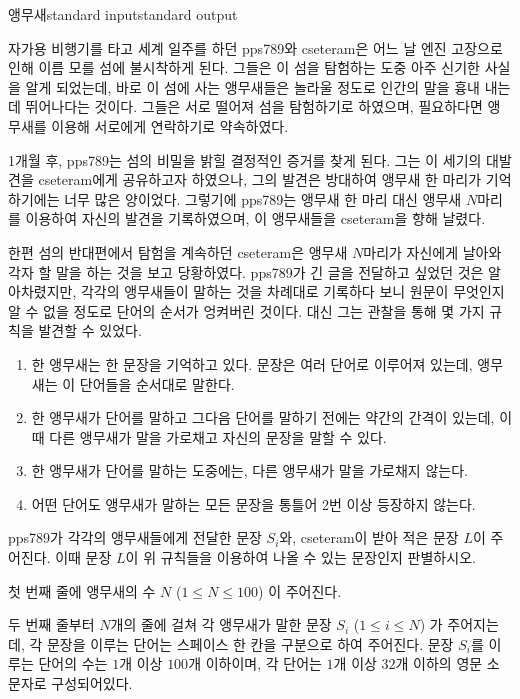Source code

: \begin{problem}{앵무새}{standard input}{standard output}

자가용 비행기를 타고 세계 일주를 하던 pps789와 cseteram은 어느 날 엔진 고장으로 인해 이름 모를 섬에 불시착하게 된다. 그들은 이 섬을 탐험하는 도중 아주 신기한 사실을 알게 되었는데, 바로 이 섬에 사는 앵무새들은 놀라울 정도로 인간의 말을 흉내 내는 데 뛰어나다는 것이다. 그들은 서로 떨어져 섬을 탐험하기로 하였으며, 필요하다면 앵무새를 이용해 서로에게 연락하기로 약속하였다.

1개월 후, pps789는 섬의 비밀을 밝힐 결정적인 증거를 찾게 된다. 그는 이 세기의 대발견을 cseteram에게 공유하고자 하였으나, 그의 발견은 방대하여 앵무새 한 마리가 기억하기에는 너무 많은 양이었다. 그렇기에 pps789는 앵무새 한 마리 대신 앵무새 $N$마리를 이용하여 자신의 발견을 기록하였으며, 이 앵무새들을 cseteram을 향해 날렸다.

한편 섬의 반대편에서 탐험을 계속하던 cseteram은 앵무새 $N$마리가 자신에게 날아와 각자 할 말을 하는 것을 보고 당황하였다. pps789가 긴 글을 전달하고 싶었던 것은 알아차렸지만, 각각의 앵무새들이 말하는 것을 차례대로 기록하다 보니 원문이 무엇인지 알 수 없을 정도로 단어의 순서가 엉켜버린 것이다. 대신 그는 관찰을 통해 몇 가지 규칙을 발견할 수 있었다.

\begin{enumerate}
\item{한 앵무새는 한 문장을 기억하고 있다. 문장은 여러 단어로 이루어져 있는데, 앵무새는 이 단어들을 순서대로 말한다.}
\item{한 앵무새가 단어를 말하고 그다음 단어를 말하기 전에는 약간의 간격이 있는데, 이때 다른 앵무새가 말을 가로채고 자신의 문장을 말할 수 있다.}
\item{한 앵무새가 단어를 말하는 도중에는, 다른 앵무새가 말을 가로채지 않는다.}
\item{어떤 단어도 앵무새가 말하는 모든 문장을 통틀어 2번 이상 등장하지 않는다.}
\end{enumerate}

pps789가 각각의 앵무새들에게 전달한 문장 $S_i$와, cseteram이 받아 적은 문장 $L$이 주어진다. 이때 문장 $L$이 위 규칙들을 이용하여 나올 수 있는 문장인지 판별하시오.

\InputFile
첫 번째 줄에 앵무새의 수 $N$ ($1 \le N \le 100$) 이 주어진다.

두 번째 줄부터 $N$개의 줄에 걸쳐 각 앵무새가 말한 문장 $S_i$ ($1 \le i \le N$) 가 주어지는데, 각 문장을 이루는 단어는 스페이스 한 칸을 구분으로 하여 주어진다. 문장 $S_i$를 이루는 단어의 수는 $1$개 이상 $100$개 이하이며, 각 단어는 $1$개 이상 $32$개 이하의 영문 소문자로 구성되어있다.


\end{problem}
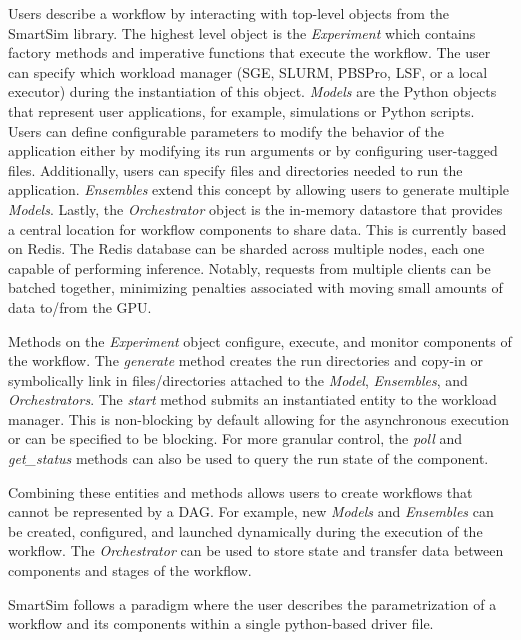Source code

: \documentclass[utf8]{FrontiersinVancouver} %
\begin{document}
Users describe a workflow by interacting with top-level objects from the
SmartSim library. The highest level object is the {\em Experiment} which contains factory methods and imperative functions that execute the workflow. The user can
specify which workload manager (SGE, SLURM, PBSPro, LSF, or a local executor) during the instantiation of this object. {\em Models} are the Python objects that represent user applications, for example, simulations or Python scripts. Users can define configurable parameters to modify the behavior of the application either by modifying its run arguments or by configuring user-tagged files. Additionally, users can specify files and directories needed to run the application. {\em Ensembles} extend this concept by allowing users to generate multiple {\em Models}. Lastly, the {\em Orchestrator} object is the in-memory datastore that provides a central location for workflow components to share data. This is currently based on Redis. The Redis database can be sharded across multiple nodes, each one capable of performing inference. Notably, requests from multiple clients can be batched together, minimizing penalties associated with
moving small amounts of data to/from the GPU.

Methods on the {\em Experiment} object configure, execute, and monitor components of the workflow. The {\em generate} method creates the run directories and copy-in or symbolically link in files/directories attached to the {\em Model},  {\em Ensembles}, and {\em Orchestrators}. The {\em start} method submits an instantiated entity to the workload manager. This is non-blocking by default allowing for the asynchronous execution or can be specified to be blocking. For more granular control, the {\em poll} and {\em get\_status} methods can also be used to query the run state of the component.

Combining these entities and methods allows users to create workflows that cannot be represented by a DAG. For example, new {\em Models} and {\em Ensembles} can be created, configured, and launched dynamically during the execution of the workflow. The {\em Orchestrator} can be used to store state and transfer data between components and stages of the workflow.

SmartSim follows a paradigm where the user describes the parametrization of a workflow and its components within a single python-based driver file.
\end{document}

┄┄┄┄┄┄┄┄┄┄┄┄┄┄┄┄┄┄┄┄

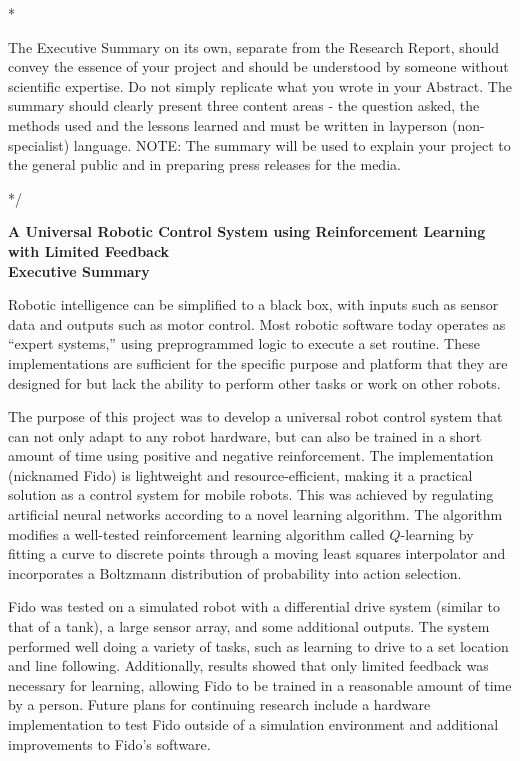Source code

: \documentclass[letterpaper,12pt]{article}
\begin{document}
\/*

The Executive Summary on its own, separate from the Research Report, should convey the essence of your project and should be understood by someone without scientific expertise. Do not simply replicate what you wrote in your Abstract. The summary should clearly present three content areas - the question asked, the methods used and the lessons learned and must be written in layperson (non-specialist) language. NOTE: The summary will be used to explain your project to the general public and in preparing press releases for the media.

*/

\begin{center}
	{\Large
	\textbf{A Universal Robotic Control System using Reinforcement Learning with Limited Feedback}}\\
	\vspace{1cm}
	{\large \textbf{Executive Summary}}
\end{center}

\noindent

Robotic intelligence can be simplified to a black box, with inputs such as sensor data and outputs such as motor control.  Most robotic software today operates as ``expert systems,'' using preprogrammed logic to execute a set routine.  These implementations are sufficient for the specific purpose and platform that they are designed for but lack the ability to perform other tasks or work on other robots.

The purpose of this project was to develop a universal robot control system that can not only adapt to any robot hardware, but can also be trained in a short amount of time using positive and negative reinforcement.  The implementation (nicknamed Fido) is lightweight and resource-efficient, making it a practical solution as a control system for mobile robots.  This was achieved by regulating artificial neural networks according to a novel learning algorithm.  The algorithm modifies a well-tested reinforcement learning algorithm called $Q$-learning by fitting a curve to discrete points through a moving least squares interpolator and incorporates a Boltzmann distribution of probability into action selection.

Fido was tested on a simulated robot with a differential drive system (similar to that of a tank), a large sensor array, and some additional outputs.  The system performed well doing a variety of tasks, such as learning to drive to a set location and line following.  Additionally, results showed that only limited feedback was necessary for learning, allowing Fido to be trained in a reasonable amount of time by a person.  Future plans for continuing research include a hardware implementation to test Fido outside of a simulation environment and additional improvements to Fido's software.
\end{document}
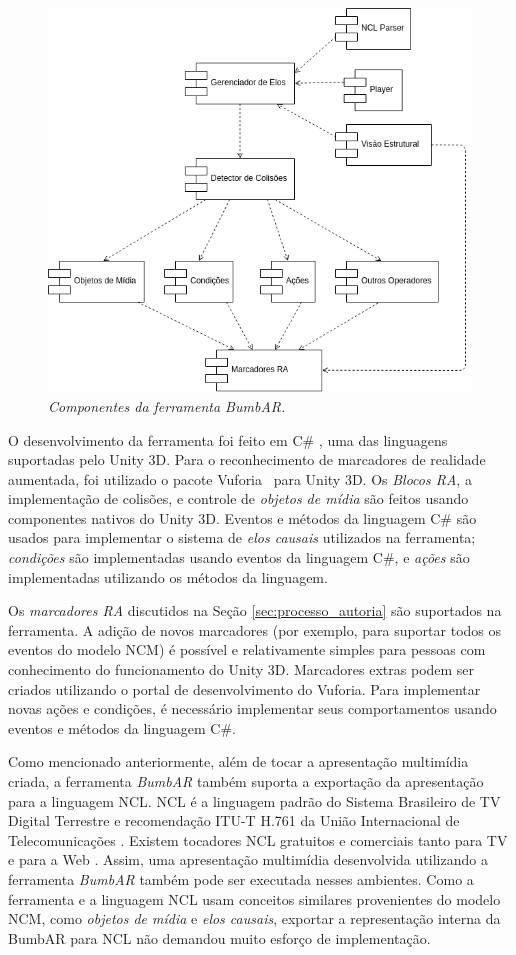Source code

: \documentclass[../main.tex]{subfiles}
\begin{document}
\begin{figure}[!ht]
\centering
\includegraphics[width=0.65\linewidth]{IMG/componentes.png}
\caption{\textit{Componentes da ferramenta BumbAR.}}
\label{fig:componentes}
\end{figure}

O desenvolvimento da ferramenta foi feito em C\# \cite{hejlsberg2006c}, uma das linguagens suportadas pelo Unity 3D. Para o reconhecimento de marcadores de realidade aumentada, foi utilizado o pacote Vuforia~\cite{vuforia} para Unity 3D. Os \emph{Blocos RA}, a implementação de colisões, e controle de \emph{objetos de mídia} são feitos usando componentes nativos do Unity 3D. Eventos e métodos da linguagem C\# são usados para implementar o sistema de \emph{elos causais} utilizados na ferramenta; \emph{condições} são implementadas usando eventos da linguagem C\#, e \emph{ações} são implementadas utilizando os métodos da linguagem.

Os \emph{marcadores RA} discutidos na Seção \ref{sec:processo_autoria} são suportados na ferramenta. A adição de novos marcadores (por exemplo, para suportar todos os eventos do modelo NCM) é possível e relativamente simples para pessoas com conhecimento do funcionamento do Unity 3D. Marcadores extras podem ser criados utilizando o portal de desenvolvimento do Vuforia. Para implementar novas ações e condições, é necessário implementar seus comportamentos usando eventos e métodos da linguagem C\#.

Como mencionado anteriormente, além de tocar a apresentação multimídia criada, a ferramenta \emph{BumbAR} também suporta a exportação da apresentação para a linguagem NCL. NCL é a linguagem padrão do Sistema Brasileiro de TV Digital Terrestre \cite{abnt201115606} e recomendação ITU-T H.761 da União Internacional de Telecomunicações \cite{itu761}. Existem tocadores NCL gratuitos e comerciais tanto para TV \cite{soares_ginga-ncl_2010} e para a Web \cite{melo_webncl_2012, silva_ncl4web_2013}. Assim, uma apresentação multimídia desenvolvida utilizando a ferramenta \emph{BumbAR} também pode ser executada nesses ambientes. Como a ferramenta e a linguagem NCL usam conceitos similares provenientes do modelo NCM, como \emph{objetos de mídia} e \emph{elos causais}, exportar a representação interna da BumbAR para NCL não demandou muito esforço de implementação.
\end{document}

┄┄┄┄┄┄┄┄┄┄┄┄┄┄┄┄┄┄┄┄

Scan the listing above, and wherever a line holds the string "SmartSim", copy that line.

Task solution
SmartSim library. The highest level object is the {\em Experiment} which contains factory methods and imperative functions that execute the workflow. The user can
SmartSim follows a paradigm where the user describes the parametrization of a workflow and its components within a single python-based driver file.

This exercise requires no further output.